Recorded data section start

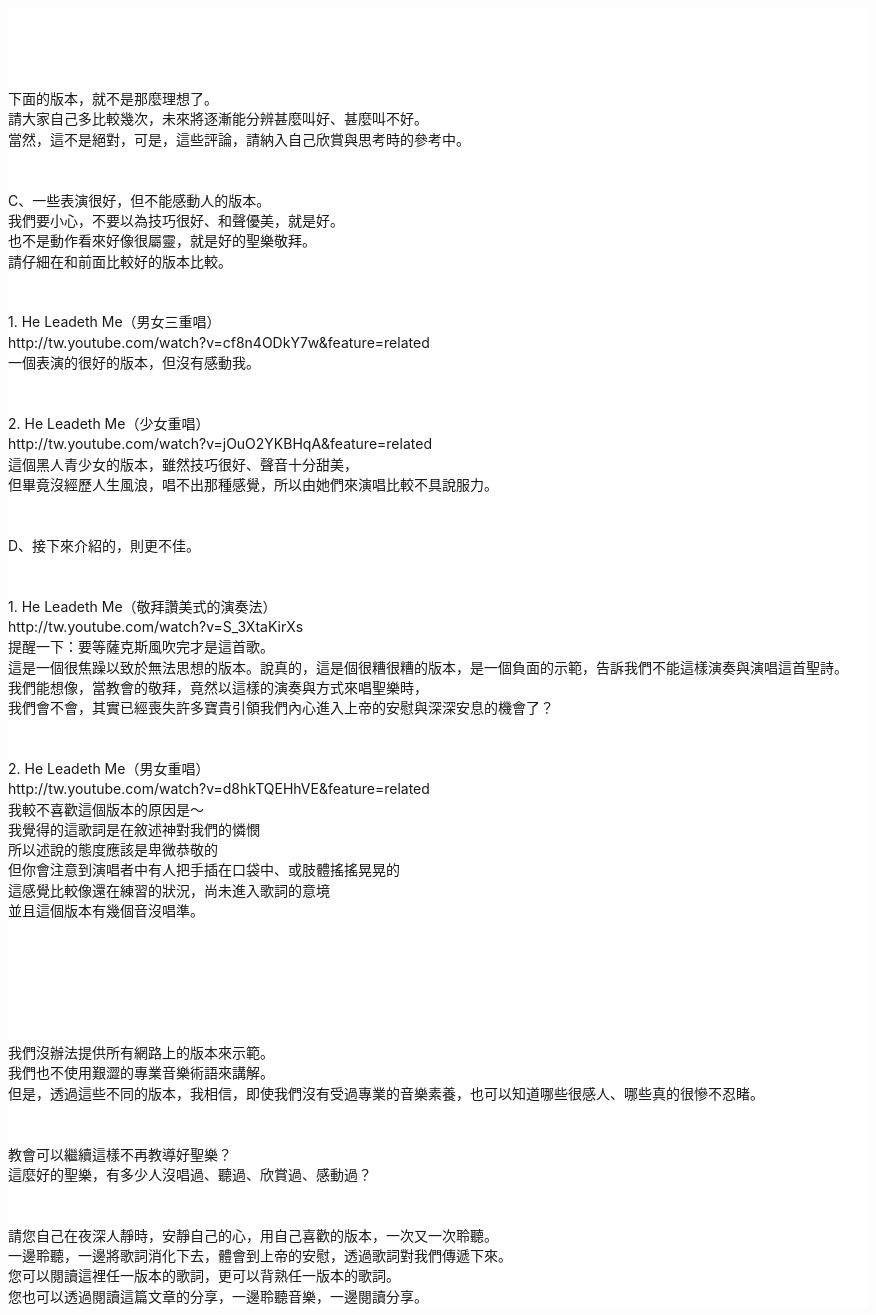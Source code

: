 <br/>
<br/>
<br/>
<br/>
下面的版本，就不是那麼理想了。<br/>
請大家自己多比較幾次，未來將逐漸能分辨甚麼叫好、甚麼叫不好。<br/>
當然，這不是絕對，可是，這些評論，請納入自己欣賞與思考時的參考中。<br/>
<br/>
<br/>
C、一些表演很好，但不能感動人的版本。<br/>
我們要小心，不要以為技巧很好、和聲優美，就是好。<br/>
也不是動作看來好像很屬靈，就是好的聖樂敬拜。<br/>
請仔細在和前面比較好的版本比較。<br/>
<br/>
<br/>
1. He Leadeth Me（男女三重唱）<br/>
http://tw.youtube.com/watch?v=cf8n4ODkY7w&amp;feature=related<br/>
一個表演的很好的版本，但沒有感動我。<br/>
<br/>
<br/>
2. He Leadeth Me（少女重唱）<br/>
http://tw.youtube.com/watch?v=jOuO2YKBHqA&amp;feature=related<br/>
這個黑人青少女的版本，雖然技巧很好、聲音十分甜美，<br/>
但畢竟沒經歷人生風浪，唱不出那種感覺，所以由她們來演唱比較不具說服力。<br/>
<br/>
<br/>
D、接下來介紹的，則更不佳。<br/>
<br/>
<br/>
1. He Leadeth Me（敬拜讚美式的演奏法）<br/>
http://tw.youtube.com/watch?v=S_3XtaKirXs<br/>
提醒一下：要等薩克斯風吹完才是這首歌。<br/>
這是一個很焦躁以致於無法思想的版本。說真的，這是個很糟很糟的版本，是一個負面的示範，告訴我們不能這樣演奏與演唱這首聖詩。<br/>
我們能想像，當教會的敬拜，竟然以這樣的演奏與方式來唱聖樂時，<br/>
我們會不會，其實已經喪失許多寶貴引領我們內心進入上帝的安慰與深深安息的機會了？<br/>
<br/>
<br/>
2. He Leadeth Me（男女重唱）<br/>
http://tw.youtube.com/watch?v=d8hkTQEHhVE&amp;feature=related<br/>
我較不喜歡這個版本的原因是〜<br/>
我覺得的這歌詞是在敘述神對我們的憐憫<br/>
所以述說的態度應該是卑微恭敬的<br/>
但你會注意到演唱者中有人把手插在口袋中、或肢體搖搖晃晃的<br/>
這感覺比較像還在練習的狀況，尚未進入歌詞的意境<br/>
並且這個版本有幾個音沒唱準。<br/>
<br/>
<br/>
<br/>
<br/>
<br/>
<br/>
我們沒辦法提供所有網路上的版本來示範。<br/>
我們也不使用艱澀的專業音樂術語來講解。<br/>
但是，透過這些不同的版本，我相信，即使我們沒有受過專業的音樂素養，也可以知道哪些很感人、哪些真的很慘不忍睹。<br/>
<br/>
<br/>
教會可以繼續這樣不再教導好聖樂？<br/>
這麼好的聖樂，有多少人沒唱過、聽過、欣賞過、感動過？<br/>
<br/>
<br/>
請您自己在夜深人靜時，安靜自己的心，用自己喜歡的版本，一次又一次聆聽。<br/>
一邊聆聽，一邊將歌詞消化下去，體會到上帝的安慰，透過歌詞對我們傳遞下來。<br/>
您可以閱讀這裡任一版本的歌詞，更可以背熟任一版本的歌詞。<br/>
您也可以透過閱讀這篇文章的分享，一邊聆聽音樂，一邊閱讀分享。<br/>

Recorded data section end

— Your instructions —
Except for the pictures, give the data again word for word.

— Answer to this problem —
Source code

: <br/>
<br/>
<br/>
<br/>
下面的版本，就不是那麼理想了。<br/>
請大家自己多比較幾次，未來將逐漸能分辨甚麼叫好、甚麼叫不好。<br/>
當然，這不是絕對，可是，這些評論，請納入自己欣賞與思考時的參考中。<br/>
<br/>
<br/>
C、一些表演很好，但不能感動人的版本。<br/>
我們要小心，不要以為技巧很好、和聲優美，就是好。<br/>
也不是動作看來好像很屬靈，就是好的聖樂敬拜。<br/>
請仔細在和前面比較好的版本比較。<br/>
<br/>
<br/>
1. He Leadeth Me（男女三重唱）<br/>
http://tw.youtube.com/watch?v=cf8n4ODkY7w&amp;feature=related<br/>
一個表演的很好的版本，但沒有感動我。<br/>
<br/>
<br/>
2. He Leadeth Me（少女重唱）<br/>
http://tw.youtube.com/watch?v=jOuO2YKBHqA&amp;feature=related<br/>
這個黑人青少女的版本，雖然技巧很好、聲音十分甜美，<br/>
但畢竟沒經歷人生風浪，唱不出那種感覺，所以由她們來演唱比較不具說服力。<br/>
<br/>
<br/>
D、接下來介紹的，則更不佳。<br/>
<br/>
<br/>
1. He Leadeth Me（敬拜讚美式的演奏法）<br/>
http://tw.youtube.com/watch?v=S_3XtaKirXs<br/>
提醒一下：要等薩克斯風吹完才是這首歌。<br/>
這是一個很焦躁以致於無法思想的版本。說真的，這是個很糟很糟的版本，是一個負面的示範，告訴我們不能這樣演奏與演唱這首聖詩。<br/>
我們能想像，當教會的敬拜，竟然以這樣的演奏與方式來唱聖樂時，<br/>
我們會不會，其實已經喪失許多寶貴引領我們內心進入上帝的安慰與深深安息的機會了？<br/>
<br/>
<br/>
2. He Leadeth Me（男女重唱）<br/>
http://tw.youtube.com/watch?v=d8hkTQEHhVE&amp;feature=related<br/>
我較不喜歡這個版本的原因是〜<br/>
我覺得的這歌詞是在敘述神對我們的憐憫<br/>
所以述說的態度應該是卑微恭敬的<br/>
但你會注意到演唱者中有人把手插在口袋中、或肢體搖搖晃晃的<br/>
這感覺比較像還在練習的狀況，尚未進入歌詞的意境<br/>
並且這個版本有幾個音沒唱準。<br/>
<br/>
<br/>
<br/>
<br/>
<br/>
<br/>
我們沒辦法提供所有網路上的版本來示範。<br/>
我們也不使用艱澀的專業音樂術語來講解。<br/>
但是，透過這些不同的版本，我相信，即使我們沒有受過專業的音樂素養，也可以知道哪些很感人、哪些真的很慘不忍睹。<br/>
<br/>
<br/>
教會可以繼續這樣不再教導好聖樂？<br/>
這麼好的聖樂，有多少人沒唱過、聽過、欣賞過、感動過？<br/>
<br/>
<br/>
請您自己在夜深人靜時，安靜自己的心，用自己喜歡的版本，一次又一次聆聽。<br/>
一邊聆聽，一邊將歌詞消化下去，體會到上帝的安慰，透過歌詞對我們傳遞下來。<br/>
您可以閱讀這裡任一版本的歌詞，更可以背熟任一版本的歌詞。<br/>
您也可以透過閱讀這篇文章的分享，一邊聆聽音樂，一邊閱讀分享。<br/>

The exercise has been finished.